L’été dernier, Essence, une chanson du duo de superstars nigérianes Wizkid et Tems, a culminé à la neuvième place du palmarès Billboard Hot 100 et Love Nwantiti de leur compatriote cKay est devenue la chanson la plus shazamée au monde. Ces moments, aux côtés de la victoire de la catégorie Global Music Album 2021 aux Grammys par un autre Nigérian, Burna Boy, sont considérés comme des jalons séminaux d’Afrobeats et de son arrivée sur la scène mondiale.

Selon Statista, les revenus de l’industrie musicale nigériane seront d’environ 44 millions de dollars en 2023, une forte augmentation par rapport aux 34 millions de dollars de 2018 en raison de l’acceptation mondiale d’Afrobeats. De grands acteurs internationaux comme Universal, Sony et Empire se sont installés au Nigeria.

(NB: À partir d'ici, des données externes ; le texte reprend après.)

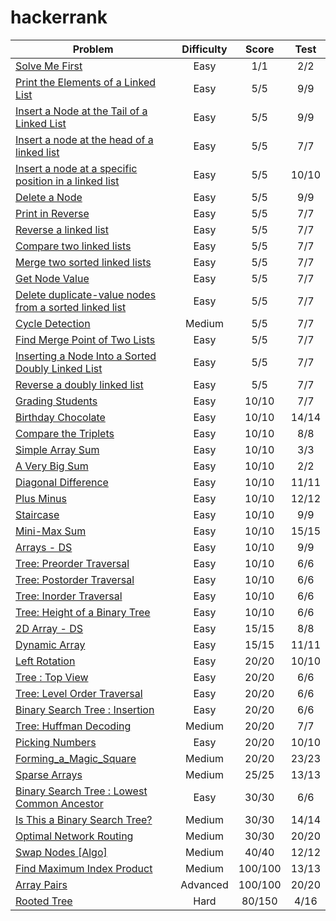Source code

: # hackerrank

| Problem                                                                           | Difficulty    | Score   | Test |
| --------------------------------------------------------------------------------- |:-------------:|:-------:|:----:|
| [Solve Me First](https://www.hackerrank.com/challenges/solve-me-first)            | Easy          | 1/1   | 2/2  |
| [Print the Elements of a Linked List](https://www.hackerrank.com/challenges/print-the-elements-of-a-linked-list)            | Easy          | 5/5     | 9/9  |
| [Insert a Node at the Tail of a Linked List](https://www.hackerrank.com/challenges/insert-a-node-at-the-tail-of-a-linked-list)            | Easy          | 5/5     | 9/9  |
| [Insert a node at the head of a linked list](https://www.hackerrank.com/challenges/insert-a-node-at-the-head-of-a-linked-list)            | Easy          | 5/5     | 7/7  |
| [Insert a node at a specific position in a linked list](https://hackerrank.com/challenges/insert-a-node-at-a-specific-position-in-a-linked-list)            | Easy          | 5/5     | 10/10  |
| [Delete a Node](https://hackerrank.com/challenges/delete-a-node-from-a-linked-list)            | Easy          | 5/5     | 9/9  |
| [Print in Reverse](https://www.hackerrank.com/challenges/print-the-elements-of-a-linked-list-in-reverse)            | Easy          | 5/5     | 7/7  |
| [Reverse a linked list](https://www.hackerrank.com/challenges/reverse-a-linked-list)            | Easy          | 5/5     | 7/7  |
| [Compare two linked lists](https://www.hackerrank.com/challenges/compare-two-linked-lists)            | Easy          | 5/5     | 7/7  |
| [Merge two sorted linked lists](https://www.hackerrank.com/challenges/merge-two-sorted-linked-lists)            | Easy          | 5/5     | 7/7  |
| [Get Node Value](https://www.hackerrank.com/challenges/get-the-value-of-the-node-at-a-specific-position-from-the-tail)            | Easy          | 5/5     | 7/7  |
| [Delete duplicate-value nodes from a sorted linked list](https://www.hackerrank.com/challenges/delete-duplicate-value-nodes-from-a-sorted-linked-list)            | Easy          | 5/5     | 7/7  |
| [Cycle Detection](https://www.hackerrank.com/challenges/detect-whether-a-linked-list-contains-a-cycle)            | Medium          | 5/5     | 7/7  |
| [Find Merge Point of Two Lists](https://www.hackerrank.com/challenges/find-the-merge-point-of-two-joined-linked-lists)            | Easy          | 5/5     | 7/7  |
| [Inserting a Node Into a Sorted Doubly Linked List](https://www.hackerrank.com/challenges/insert-a-node-into-a-sorted-doubly-linked-list)            | Easy          | 5/5     | 7/7  |
| [Reverse a doubly linked list](https://www.hackerrank.com/challenges/reverse-a-doubly-linked-list)            | Easy          | 5/5     | 7/7  |
| [Grading Students](https://www.hackerrank.com/challenges/grading)                 | Easy          | 10/10   | 7/7  |
| [Birthday Chocolate](https://www.hackerrank.com/challenges/the-birthday-bar)      | Easy          | 10/10   | 14/14  |
| [Compare the Triplets](https://www.hackerrank.com/challenges/compare-the-triplets)         | Easy          | 10/10   | 8/8  |
| [Simple Array Sum](https://www.hackerrank.com/challenges/simple-array-sum)        | Easy          | 10/10   | 3/3  |
| [A Very Big Sum](https://www.hackerrank.com/challenges/a-very-big-sum)            | Easy          | 10/10   | 2/2  |
| [Diagonal Difference](https://www.hackerrank.com/challenges/diagonal-difference)  | Easy          | 10/10   | 11/11  |
| [Plus Minus](https://www.hackerrank.com/challenges/plus-minus)                    | Easy          | 10/10   | 12/12 |
| [Staircase](https://www.hackerrank.com/challenges/staircase)                      | Easy          | 10/10   | 9/9  |
| [Mini-Max Sum](https://www.hackerrank.com/challenges/mini-max-sum)                | Easy          | 10/10   | 15/15 |
| [Arrays - DS](https://www.hackerrank.com/challenges/arrays-ds)                    | Easy          | 10/10   | 9/9  |
| [Tree: Preorder Traversal](https://www.hackerrank.com/challenges/tree-preorder-traversal)            | Easy          | 10/10   | 6/6  |
| [Tree: Postorder Traversal](https://www.hackerrank.com/challenges/tree-postorder-traversal)            | Easy          | 10/10   | 6/6  |
| [Tree: Inorder Traversal](https://www.hackerrank.com/challenges/tree-inorder-traversal)            | Easy          | 10/10   | 6/6  |
| [Tree: Height of a Binary Tree](https://www.hackerrank.com/challenges/tree-height-of-a-binary-tree)            | Easy          | 10/10   | 6/6  |
| [2D Array - DS](https://www.hackerrank.com/challenges/2d-array)                   | Easy          | 15/15   | 8/8  |
| [Dynamic Array](https://www.hackerrank.com/challenges/dynamic-array)              | Easy          | 15/15   | 11/11 |
| [Left Rotation](https://www.hackerrank.com/challenges/array-left-rotation)        | Easy          | 20/20   | 10/10 |
| [Tree : Top View](https://www.hackerrank.com/challenges/tree-top-view)            | Easy          | 20/20   | 6/6  |
| [Tree: Level Order Traversal](https://www.hackerrank.com/challenges/tree-level-order-traversal)    | Easy          | 20/20   | 6/6  |
| [Binary Search Tree : Insertion](https://www.hackerrank.com/challenges/binary-search-tree-insertion)    | Easy          | 20/20   | 6/6  |
| [Tree: Huffman Decoding](https://www.hackerrank.com/challenges/tree-huffman-decoding)    | Medium          | 20/20   | 7/7  |
| [Picking Numbers](https://www.hackerrank.com/challenges/picking-numbers/problem)  | Easy          | 20/20   | 10/10 |
| [Forming_a_Magic_Square](https://www.hackerrank.com/challenges/magic-square-forming/problem)              | Medium        | 20/20   | 23/23 |
| [Sparse Arrays](https://www.hackerrank.com/challenges/sparse-arrays)              | Medium        | 25/25   | 13/13 |
| [Binary Search Tree : Lowest Common Ancestor](https://www.hackerrank.com/challenges/binary-search-tree-lowest-common-ancestor)    | Easy          | 30/30   | 6/6  |
| [Is This a Binary Search Tree?](https://www.hackerrank.com/challenges/is-binary-search-tree)        | Medium        | 30/30   | 14/14 |
| [Optimal Network Routing](https://www.hackerrank.com/contests/hack-the-interview-iv-apac/challenges/optimal-path-1)        | Medium        | 30/30   | 20/20 |
| [Swap Nodes [Algo]](https://www.hackerrank.com/challenges/swap-nodes-algo)        | Medium        | 40/40   | 12/12 |
| [Find Maximum Index Product](https://www.hackerrank.com/challenges/find-maximum-index-product)          | Medium      | 100/100 | 13/13 |
| [Array Pairs](https://www.hackerrank.com/challenges/array-pairs)                  | Advanced      | 100/100 | 20/20 |
| [Rooted Tree](https://www.hackerrank.com/challenges/rooted-tree)                  | Hard          | 80/150  | 4/16 |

Mais le point zéro du genre, un groupement lâche de sons pop africains contemporains provenant principalement du Nigeria et du Ghana, se trouve dans les rues intérieures des nombreuses communautés de ghetto qui parsèment Lagos.

Et si Afrobeats est nettoyé de son éclat approuvé par l’Occident, Lawal est l’un de ses puissants moteurs. Son label de producteur – “DJ YK Mule” (“mu le” est une expression yoruba qui signifie “laisse tomber”) résonne à travers Lagos aux côtés de ses rythmes accrocheurs, alimentant de nombreux faaji – le concept yoruba du plaisir dans le cadre de la vie quotidienne.

Sur les réseaux sociaux, l’influence de DJ YK est omniprésente – les hashtags #DJYK et #DJYKbeats ont respectivement au moins 14 millions de streams et 50,5 millions de streams sur TikTok. Sur Instagram, il cumule en moyenne 50 000 vues sur ses reels.

Ses rythmes sont devenus la bande originale de défis viraux sur les deux plateformes et sur YouTube. Les popstars Naira Marley et Ice Prince l’ont également salué sur les réseaux sociaux pour son influence sur le son d’aujourd’hui.

Une méthode à la folie

Mais c’est une pop star non conventionnelle avec des problèmes inhabituels : sa musique n’est pas aimée par de nombreuses stations de radio et son visage s’inscrit à peine à l’échelle des visages connus de la culture pop nigériane, même pour ceux qui dansent sur sa musique.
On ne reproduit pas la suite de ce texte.